**WHAT IS EXPECTED**
If a line in the records below includes the word "systems", count it, then give the total and nothing else.

[Stored data entries]
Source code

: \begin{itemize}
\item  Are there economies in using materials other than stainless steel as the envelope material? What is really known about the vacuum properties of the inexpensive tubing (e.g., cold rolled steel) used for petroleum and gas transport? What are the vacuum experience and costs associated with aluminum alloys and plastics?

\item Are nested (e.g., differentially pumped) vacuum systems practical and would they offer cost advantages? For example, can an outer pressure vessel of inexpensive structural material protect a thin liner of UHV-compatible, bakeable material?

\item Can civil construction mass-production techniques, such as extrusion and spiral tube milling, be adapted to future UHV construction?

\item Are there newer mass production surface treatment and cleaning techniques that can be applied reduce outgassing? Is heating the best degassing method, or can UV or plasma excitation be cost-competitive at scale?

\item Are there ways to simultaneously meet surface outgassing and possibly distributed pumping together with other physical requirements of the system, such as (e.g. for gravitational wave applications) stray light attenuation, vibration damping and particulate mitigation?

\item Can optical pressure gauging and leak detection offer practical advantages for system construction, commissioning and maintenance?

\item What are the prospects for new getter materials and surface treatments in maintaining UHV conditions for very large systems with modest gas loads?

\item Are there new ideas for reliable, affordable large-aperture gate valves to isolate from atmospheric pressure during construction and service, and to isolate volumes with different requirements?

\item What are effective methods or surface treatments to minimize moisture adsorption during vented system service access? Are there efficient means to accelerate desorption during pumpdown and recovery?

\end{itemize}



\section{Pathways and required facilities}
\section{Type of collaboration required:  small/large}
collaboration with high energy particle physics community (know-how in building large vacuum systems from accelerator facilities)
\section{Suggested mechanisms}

**EXERCISE ANSWER**
3